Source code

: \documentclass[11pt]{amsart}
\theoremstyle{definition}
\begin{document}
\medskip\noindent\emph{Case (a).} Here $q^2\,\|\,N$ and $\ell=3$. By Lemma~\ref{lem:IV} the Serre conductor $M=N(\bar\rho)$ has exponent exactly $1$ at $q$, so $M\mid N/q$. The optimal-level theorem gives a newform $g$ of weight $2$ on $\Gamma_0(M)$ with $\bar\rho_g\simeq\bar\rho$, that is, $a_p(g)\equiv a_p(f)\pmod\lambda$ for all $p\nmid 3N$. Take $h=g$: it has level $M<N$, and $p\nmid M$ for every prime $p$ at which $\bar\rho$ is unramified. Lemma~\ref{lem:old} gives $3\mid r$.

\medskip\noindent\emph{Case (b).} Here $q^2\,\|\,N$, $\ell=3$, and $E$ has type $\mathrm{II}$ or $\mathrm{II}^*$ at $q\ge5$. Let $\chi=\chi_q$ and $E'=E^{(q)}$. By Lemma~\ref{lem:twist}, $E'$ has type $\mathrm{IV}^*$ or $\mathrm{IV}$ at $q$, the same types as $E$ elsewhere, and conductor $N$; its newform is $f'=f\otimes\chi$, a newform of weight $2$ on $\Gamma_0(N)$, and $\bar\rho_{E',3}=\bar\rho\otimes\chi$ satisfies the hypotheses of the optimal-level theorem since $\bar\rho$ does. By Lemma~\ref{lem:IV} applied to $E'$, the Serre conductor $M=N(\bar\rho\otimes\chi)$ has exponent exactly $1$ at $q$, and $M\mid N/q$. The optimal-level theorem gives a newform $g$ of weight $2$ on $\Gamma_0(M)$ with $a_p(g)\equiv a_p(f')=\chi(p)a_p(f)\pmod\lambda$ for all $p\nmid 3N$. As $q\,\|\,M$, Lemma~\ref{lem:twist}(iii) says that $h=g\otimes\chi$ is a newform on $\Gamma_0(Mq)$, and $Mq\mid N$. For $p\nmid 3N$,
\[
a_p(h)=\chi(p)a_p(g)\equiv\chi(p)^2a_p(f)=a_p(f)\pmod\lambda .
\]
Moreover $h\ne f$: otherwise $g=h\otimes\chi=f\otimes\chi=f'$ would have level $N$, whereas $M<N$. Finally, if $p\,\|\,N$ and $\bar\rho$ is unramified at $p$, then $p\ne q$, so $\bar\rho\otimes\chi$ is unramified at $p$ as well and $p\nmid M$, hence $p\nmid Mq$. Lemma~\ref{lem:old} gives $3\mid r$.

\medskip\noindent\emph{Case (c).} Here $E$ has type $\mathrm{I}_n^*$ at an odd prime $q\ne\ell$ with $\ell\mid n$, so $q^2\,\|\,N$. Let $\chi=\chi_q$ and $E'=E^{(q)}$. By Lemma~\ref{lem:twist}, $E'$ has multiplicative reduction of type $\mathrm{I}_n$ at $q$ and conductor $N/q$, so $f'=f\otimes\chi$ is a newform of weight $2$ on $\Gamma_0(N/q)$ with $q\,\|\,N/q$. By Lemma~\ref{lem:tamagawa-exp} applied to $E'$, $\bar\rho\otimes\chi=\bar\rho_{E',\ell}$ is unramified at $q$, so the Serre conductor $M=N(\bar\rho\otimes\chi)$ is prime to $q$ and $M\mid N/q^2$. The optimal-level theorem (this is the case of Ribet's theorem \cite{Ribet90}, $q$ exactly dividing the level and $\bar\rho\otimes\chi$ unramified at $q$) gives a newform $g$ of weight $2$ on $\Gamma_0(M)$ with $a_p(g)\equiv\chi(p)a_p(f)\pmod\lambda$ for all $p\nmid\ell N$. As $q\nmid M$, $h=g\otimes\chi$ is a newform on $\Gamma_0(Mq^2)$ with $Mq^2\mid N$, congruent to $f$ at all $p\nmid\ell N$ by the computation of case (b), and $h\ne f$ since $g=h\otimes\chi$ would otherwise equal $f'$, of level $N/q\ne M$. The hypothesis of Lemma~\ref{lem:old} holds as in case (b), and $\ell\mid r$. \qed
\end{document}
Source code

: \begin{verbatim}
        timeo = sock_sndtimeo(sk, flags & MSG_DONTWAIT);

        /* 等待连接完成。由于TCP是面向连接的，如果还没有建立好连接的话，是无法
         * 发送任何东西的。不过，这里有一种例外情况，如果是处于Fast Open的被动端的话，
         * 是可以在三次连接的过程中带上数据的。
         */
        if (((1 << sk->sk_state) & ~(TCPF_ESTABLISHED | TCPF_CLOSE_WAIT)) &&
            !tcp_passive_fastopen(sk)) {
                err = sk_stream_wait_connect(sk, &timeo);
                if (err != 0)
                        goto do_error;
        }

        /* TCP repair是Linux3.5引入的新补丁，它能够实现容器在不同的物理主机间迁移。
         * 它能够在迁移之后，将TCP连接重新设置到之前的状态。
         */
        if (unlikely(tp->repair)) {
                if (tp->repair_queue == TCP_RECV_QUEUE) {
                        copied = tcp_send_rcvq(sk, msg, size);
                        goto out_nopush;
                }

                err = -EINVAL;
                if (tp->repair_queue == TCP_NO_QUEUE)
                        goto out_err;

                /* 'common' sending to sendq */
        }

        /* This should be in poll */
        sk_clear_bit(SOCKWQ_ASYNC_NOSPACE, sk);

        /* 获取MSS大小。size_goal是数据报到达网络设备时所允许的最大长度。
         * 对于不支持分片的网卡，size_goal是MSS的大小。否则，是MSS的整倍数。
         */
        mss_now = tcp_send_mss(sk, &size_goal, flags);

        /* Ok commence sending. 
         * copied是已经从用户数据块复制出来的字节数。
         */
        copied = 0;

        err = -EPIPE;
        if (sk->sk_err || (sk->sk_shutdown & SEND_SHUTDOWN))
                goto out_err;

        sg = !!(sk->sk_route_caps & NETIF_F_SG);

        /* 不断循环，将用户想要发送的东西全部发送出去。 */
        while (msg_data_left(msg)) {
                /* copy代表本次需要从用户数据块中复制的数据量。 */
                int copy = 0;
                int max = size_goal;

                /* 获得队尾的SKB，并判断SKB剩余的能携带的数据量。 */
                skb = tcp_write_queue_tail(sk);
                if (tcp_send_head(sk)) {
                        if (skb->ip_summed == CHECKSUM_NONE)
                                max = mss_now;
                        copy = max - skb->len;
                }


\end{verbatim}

### THE TASK
Please find the lines in the data that contain the word "flags" and copy them.

### ANSWER
        timeo = sock_sndtimeo(sk, flags & MSG_DONTWAIT);
        mss_now = tcp_send_mss(sk, &size_goal, flags);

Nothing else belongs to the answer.